The convention is to have the stream insertion operator operator << return a reference to whatever the left-hand side stream is so that these operations chain well. That way, the thing on the left-hand side of << 137 ends up being cout itself, so the above code ends up essentially being a series of chained calls to insert things into cout. The signature of these functions therefore usually look like this:
ostream& operator<< (ostream& out, const ObjectType& myObject) {
// ... do something to insert myObject into out ... //
return out;
}
Now, everything chains properly. Notice that this function is a free function, not a member function, and that the left-hand side is of type ostream and the right-hand side has the type of your class in it. This is the conventional way to do this, since if you try overloading operator << as a member function, the left-hand side will be an operand of your class type, which is backwards from how stream insertion is supposed to work. If you need to specifically access private fields of your class in the course of implementing this function, make it a friend:
class XY {
public:
...
friend ostream& operator<< (ostream& out, const XY& myXY);
};
ostream& operator<< (ostream& out, const XY &myXY) {
...
return out;
}
Correct way to overload << operator in your case is
ostream& operator<<(ostream& os, const XY& c)
{
os << c.X__ <<" "<< c.Y__ ;
return os;
}
You have overloaded operator<< in a way that's incompatible with the conventions you must follow when you intend to use the operator with a std::ostream object like std::cout.
In fact, your operator<<'s signature has nothing to do with streams at all!
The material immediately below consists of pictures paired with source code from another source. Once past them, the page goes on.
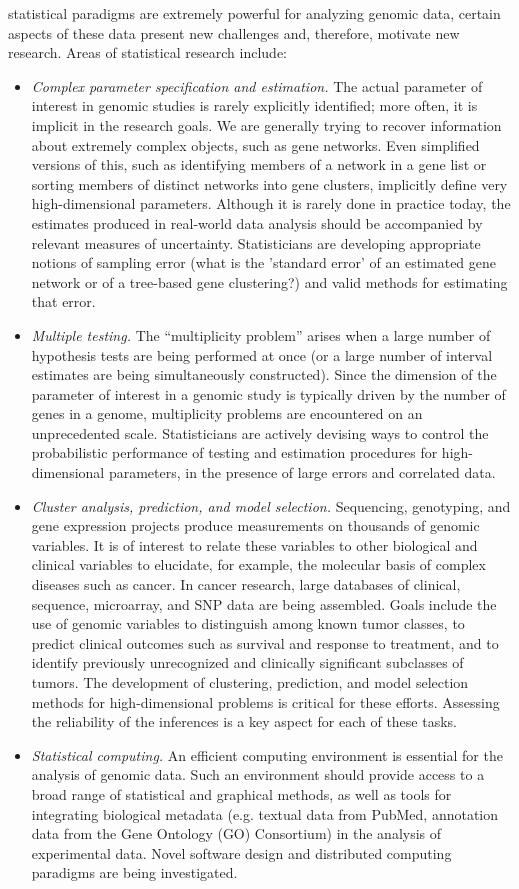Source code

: \documentclass{amsart}
\begin{document}
statistical paradigms are extremely powerful for analyzing genomic
data, certain aspects of these data present new challenges and,
therefore, motivate new research.  Areas of statistical research
include:
\begin{itemize}
\item {\em Complex parameter specification and estimation.}  The
actual parameter of interest in genomic studies is rarely explicitly
identified; more often, it is implicit in the research goals. We are
generally trying to recover information about extremely complex
objects, such as gene networks.  Even simplified versions of this,
such as identifying members of a network in a gene list or sorting
members of distinct networks into gene clusters, implicitly define
very high-dimensional parameters.  Although it is rarely done in
practice today, the estimates produced in real-world data analysis
should be accompanied by relevant measures of uncertainty.
Statisticians are developing appropriate notions of sampling error
(what is the 'standard error' of an estimated gene network or of a
tree-based gene clustering?) and valid methods for estimating that
error.
\item {\em Multiple testing.}  The ``multiplicity problem'' arises
when a large number of hypothesis tests are being performed at once
(or a large number of interval estimates are being simultaneously
constructed).  Since the dimension of the parameter of interest in a
genomic study is typically driven by the number of genes in a genome,
multiplicity problems are encountered on an unprecedented scale.
Statisticians are actively devising ways to control the probabilistic
performance of testing and estimation procedures for high-dimensional
parameters, in the presence of large errors and correlated data.
\item {\em Cluster analysis, prediction, and model selection.}
Sequencing, genotyping, and gene expression projects produce
measurements on thousands of genomic variables. It is of interest to
relate these variables to other biological and clinical variables to
elucidate, for example, the molecular basis of complex diseases such
as cancer. In cancer research, large databases of clinical, sequence,
microarray, and SNP data are being assembled. Goals include the use of
genomic variables to distinguish among known tumor classes, to predict
clinical outcomes such as survival and response to treatment, and to
identify previously unrecognized and clinically significant subclasses
of tumors. The development of clustering, prediction, and model
selection methods for high-dimensional problems is critical for these
efforts.  Assessing the reliability of the inferences is a key aspect
for each of these tasks.
\item {\em Statistical computing.} An efficient computing environment
is essential for the analysis of genomic data. Such an environment
should provide access to a broad range of statistical and graphical
methods, as well as tools for integrating biological metadata
(e.g. textual data from PubMed, annotation data from the Gene Ontology
(GO) Consortium) in the analysis of experimental data. Novel software
design and distributed computing paradigms are being investigated.  
\end{itemize}
\end{document}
It is just a member function of XY which takes another XY (which it then does not use), returns a string and has an unsual name. Here's how you would theoretically call it:
XY a(1,2);
XY b(1,2);
std::string x = (a << b);
The correct way to overload operator<< for use with streams is to make the operator a non-member function, add a stream reference parameter and return a stream reference to the stream argument. You also do not need a string stream; you write directly to the stream you get:
#include <iostream>
class XY
{
int x;
int y;
public:
XY(int x, int y) : x(x), y(y) {}
int X() const { return x; }
int Y() const { return y; }
};
std::ostream& operator<<(std::ostream& os, XY const& c)
{
os << "{ " << c.X() << ", " << c.Y() << " }";
return os;
}
int main()
{
XY a(1,2);
std::cout << a;
}
I learnt how to do operator overloading of Stream Insertion Operator. But one doubt remains.
#include<iostream>
class INT
{
int i;
friend std::ostream& operator<<(std::ostream&,INT&);
public:
INT():i(100){}
};
std::ostream& operator<<(std::ostream& obj,INT & data)
{
obj<<data.i;
return obj;
}
int main()
{
INT obj;
std::cout<<obj;
}
What significance return obj; has?
Do that return have any use further?
Are We forced to do that return because of the syntax of the operator<< without any usefulness?
Remember how you can write code like this:
cout << "The data is: " << somedata << endl;
This is actually the same as:
((cout << "The data is: ") << somedata) << endl;
For this to work, the << operator has to return the stream.